Desafios para a inclusão do idoso no ensino superior
Enviada em 14/04/2020
Existem muitos desafios para a inclusão de pessoas idosas no ensino superior. Desde as técnicas de ensino, muitas vezes utilizando tecnologias que não são familiares para a terceira idade, como até mesmo as relações pedagógicas que muitas vezes são voltadas para os recém chegados na vida adulta. Contudo, uma vez compreendidos os obstáculos para o acesso de idosos ao ensino universitário, é de vital importância a sua inclusão.
De uma maneira geral, o acesso ao terceiro grau se tornou mais comum a partir dos anos 90, com a abertura de muitas instituições de ensino. Entretanto, esse modelo padrão de faculdade é adequada para jovens universitários, visto que a maioria não apresenta cursos voltados para os mais idosos, nem mesmo uma visão de ensino voltada para eles. É necessário entender que o objetivo de uma pessoa que já terminou seu ciclo de trabalho é diferente daquele que está iniciando uma carreira profissional.
Outro aspecto importante é a crescente expectativa de vida aliada aos avanços na área da saúde, levando às pessoas viverem por mais tempo e com melhor qualidade. Dados do IBGE mostram que, na próxima década, a quantidade de pessoas idosas ultrapassará o número de jovens no Brasil. Isso leva a um cenário de maior número de pessoas mais velhas querendo estudar, seja para apenas aprender coisas novas, ou de ter a oportunidade de se formar, pois não a teve em sua juventude.

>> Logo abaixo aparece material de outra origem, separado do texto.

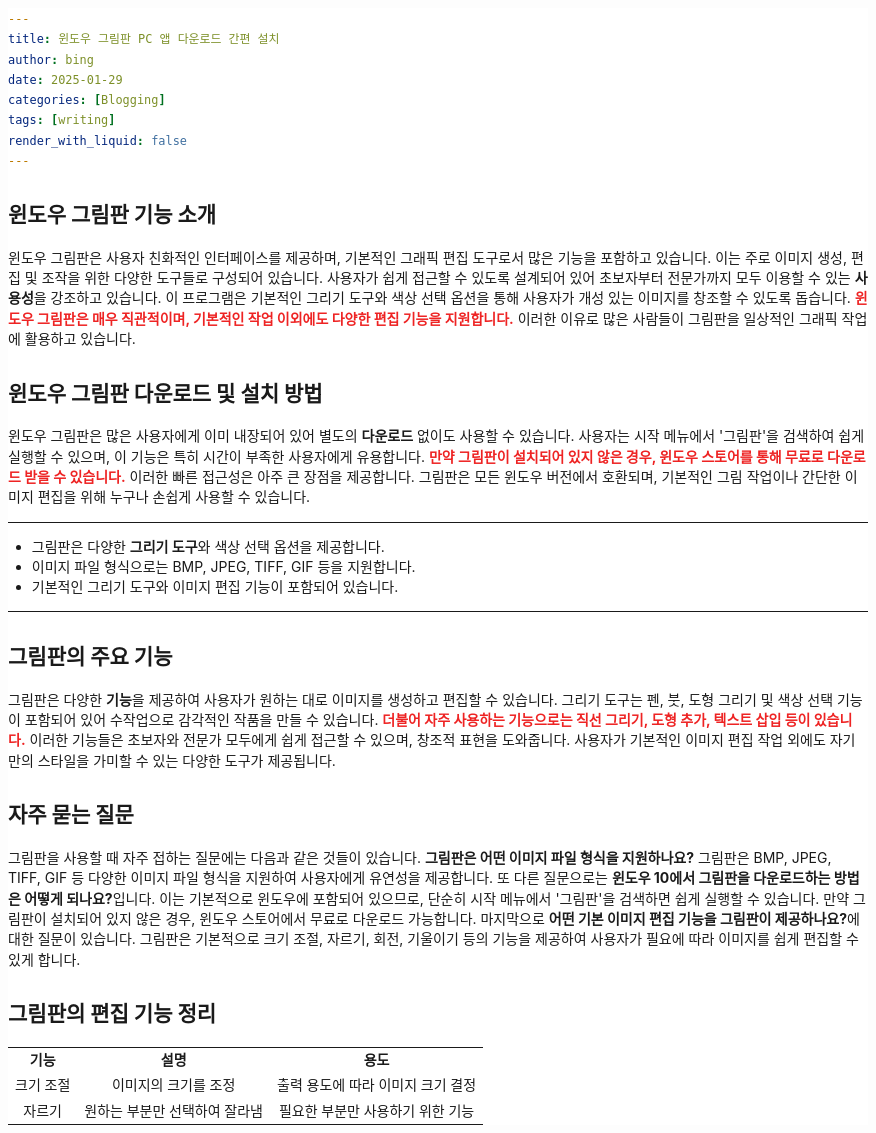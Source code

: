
 ```yaml
---
title: 윈도우 그림판 PC 앱 다운로드 간편 설치
author: bing
date: 2025-01-29
categories: [Blogging]
tags: [writing]
render_with_liquid: false
---
```



<h2 id='그림판_기능_소개'>윈도우 그림판 기능 소개</h2>

<p>윈도우 그림판은 사용자 친화적인 인터페이스를 제공하며, 기본적인 그래픽 편집 도구로서 많은 기능을 포함하고 있습니다. 이는 주로 이미지 생성, 편집 및 조작을 위한 다양한 도구들로 구성되어 있습니다. 사용자가 쉽게 접근할 수 있도록 설계되어 있어 초보자부터 전문가까지 모두 이용할 수 있는 <b>사용성</b>을 강조하고 있습니다. 이 프로그램은 기본적인 그리기 도구와 색상 선택 옵션을 통해 사용자가 개성 있는 이미지를 창조할 수 있도록 돕습니다. <b><span style="color: #ee2323;">윈도우 그림판은 매우 직관적이며, 기본적인 작업 이외에도 다양한 편집 기능을 지원합니다.</span></b> 이러한 이유로 많은 사람들이 그림판을 일상적인 그래픽 작업에 활용하고 있습니다.</p>

<h2 id='그림판_다운로드_및_설치'>윈도우 그림판 다운로드 및 설치 방법</h2>

<p>윈도우 그림판은 많은 사용자에게 이미 내장되어 있어 별도의 <b>다운로드</b> 없이도 사용할 수 있습니다. 사용자는 시작 메뉴에서 '그림판'을 검색하여 쉽게 실행할 수 있으며, 이 기능은 특히 시간이 부족한 사용자에게 유용합니다. <b><span style="color: #ee2323;">만약 그림판이 설치되어 있지 않은 경우, 윈도우 스토어를 통해 무료로 다운로드 받을 수 있습니다.</span></b> 이러한 빠른 접근성은 아주 큰 장점을 제공합니다. 그림판은 모든 윈도우 버전에서 호환되며, 기본적인 그림 작업이나 간단한 이미지 편집을 위해 누구나 손쉽게 사용할 수 있습니다.</p>

<hr />

<ul>
    <li>그림판은 다양한 <b>그리기 도구</b>와 색상 선택 옵션을 제공합니다.</li>
    <li>이미지 파일 형식으로는 BMP, JPEG, TIFF, GIF 등을 지원합니다.</li>
    <li>기본적인 그리기 도구와 이미지 편집 기능이 포함되어 있습니다.</li>
</ul>

<hr />

<h2 id='그림판의_주요_기능'>그림판의 주요 기능</h2>

<p>그림판은 다양한 <b>기능</b>을 제공하여 사용자가 원하는 대로 이미지를 생성하고 편집할 수 있습니다. 그리기 도구는 펜, 붓, 도형 그리기 및 색상 선택 기능이 포함되어 있어 수작업으로 감각적인 작품을 만들 수 있습니다. <b><span style="color: #ee2323;">더불어 자주 사용하는 기능으로는 직선 그리기, 도형 추가, 텍스트 삽입 등이 있습니다.</span></b> 이러한 기능들은 초보자와 전문가 모두에게 쉽게 접근할 수 있으며, 창조적 표현을 도와줍니다. 사용자가 기본적인 이미지 편집 작업 외에도 자기만의 스타일을 가미할 수 있는 다양한 도구가 제공됩니다.</p>

<h2 id='자주_묻는_질문'>자주 묻는 질문</h2>

<p>그림판을 사용할 때 자주 접하는 질문에는 다음과 같은 것들이 있습니다. <b>그림판은 어떤 이미지 파일 형식을 지원하나요?</b> 그림판은 BMP, JPEG, TIFF, GIF 등 다양한 이미지 파일 형식을 지원하여 사용자에게 유연성을 제공합니다. 또 다른 질문으로는 <b>윈도우 10에서 그림판을 다운로드하는 방법은 어떻게 되나요?</b>입니다. 이는 기본적으로 윈도우에 포함되어 있으므로, 단순히 시작 메뉴에서 '그림판'을 검색하면 쉽게 실행할 수 있습니다. 만약 그림판이 설치되어 있지 않은 경우, 윈도우 스토어에서 무료로 다운로드 가능합니다. 마지막으로 <b>어떤 기본 이미지 편집 기능을 그림판이 제공하나요?</b>에 대한 질문이 있습니다. 그림판은 기본적으로 크기 조절, 자르기, 회전, 기울이기 등의 기능을 제공하여 사용자가 필요에 따라 이미지를 쉽게 편집할 수 있게 합니다.</p>

<h2 id='편집_기능_정리'>그림판의 편집 기능 정리</h2>

<table>
    <tr>
        <td style="text-align: center; height: 17px;"><b>기능</b></td>
        <td style="text-align: center; height: 17px;"><b>설명</b></td>
        <td style="text-align: center; height: 17px;"><b>용도</b></td>
    </tr>
    <tr>
        <td style="text-align: center; height: 17px;">크기 조절</td>
        <td style="text-align: center; height: 17px;">이미지의 크기를 조정</td>
        <td style="text-align: center; height: 17px;">출력 용도에 따라 이미지 크기 결정</td>
    </tr>
    <tr>
        <td style="text-align: center; height: 17px;">자르기</td>
        <td style="text-align: center; height: 17px;">원하는 부분만 선택하여 잘라냄</td>
        <td style="text-align: center; height: 17px;">필요한 부분만 사용하기 위한 기능</td>
    </tr>
    <tr>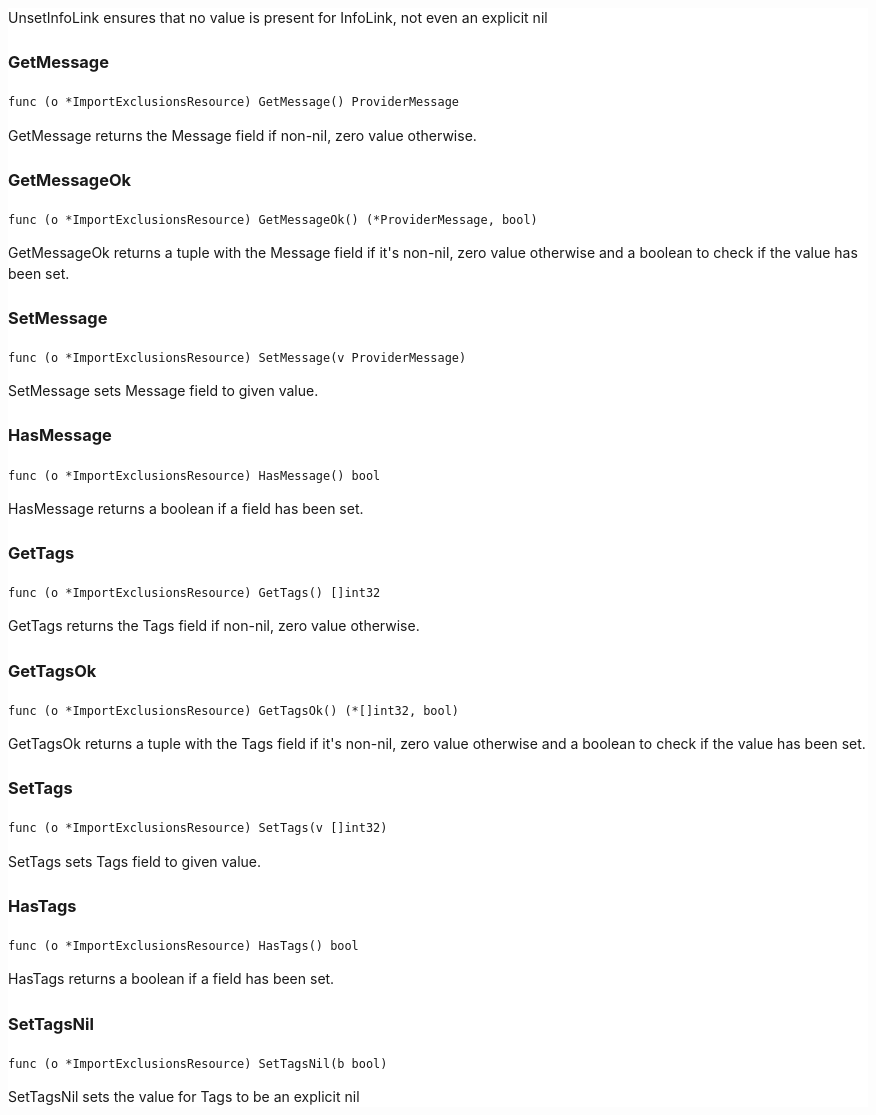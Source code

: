 UnsetInfoLink ensures that no value is present for InfoLink, not even an explicit nil
### GetMessage

`func (o *ImportExclusionsResource) GetMessage() ProviderMessage`

GetMessage returns the Message field if non-nil, zero value otherwise.

### GetMessageOk

`func (o *ImportExclusionsResource) GetMessageOk() (*ProviderMessage, bool)`

GetMessageOk returns a tuple with the Message field if it's non-nil, zero value otherwise
and a boolean to check if the value has been set.

### SetMessage

`func (o *ImportExclusionsResource) SetMessage(v ProviderMessage)`

SetMessage sets Message field to given value.

### HasMessage

`func (o *ImportExclusionsResource) HasMessage() bool`

HasMessage returns a boolean if a field has been set.

### GetTags

`func (o *ImportExclusionsResource) GetTags() []int32`

GetTags returns the Tags field if non-nil, zero value otherwise.

### GetTagsOk

`func (o *ImportExclusionsResource) GetTagsOk() (*[]int32, bool)`

GetTagsOk returns a tuple with the Tags field if it's non-nil, zero value otherwise
and a boolean to check if the value has been set.

### SetTags

`func (o *ImportExclusionsResource) SetTags(v []int32)`

SetTags sets Tags field to given value.

### HasTags

`func (o *ImportExclusionsResource) HasTags() bool`

HasTags returns a boolean if a field has been set.

### SetTagsNil

`func (o *ImportExclusionsResource) SetTagsNil(b bool)`

 SetTagsNil sets the value for Tags to be an explicit nil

Tendo em vista o exposto acima, é de suma importância que as faculdades se adaptem ao novo cenário da população idosa. Cursos mais voltados a experiências de vida, ao invés da tradicional preparação para o mercado de trabalho, além de professores especializados com o ensino na terceira idade, farão com que mais idosos sejam incluídos no acesso ao ensino superior. Afinal, a partir dos 60 anos as pessoas entram na famosa “melhor idade”, combinando tempo e disposição para aprender coisas novas. Como já dizia o poeta, “tudo vale a pena quando a alma não é pequena”.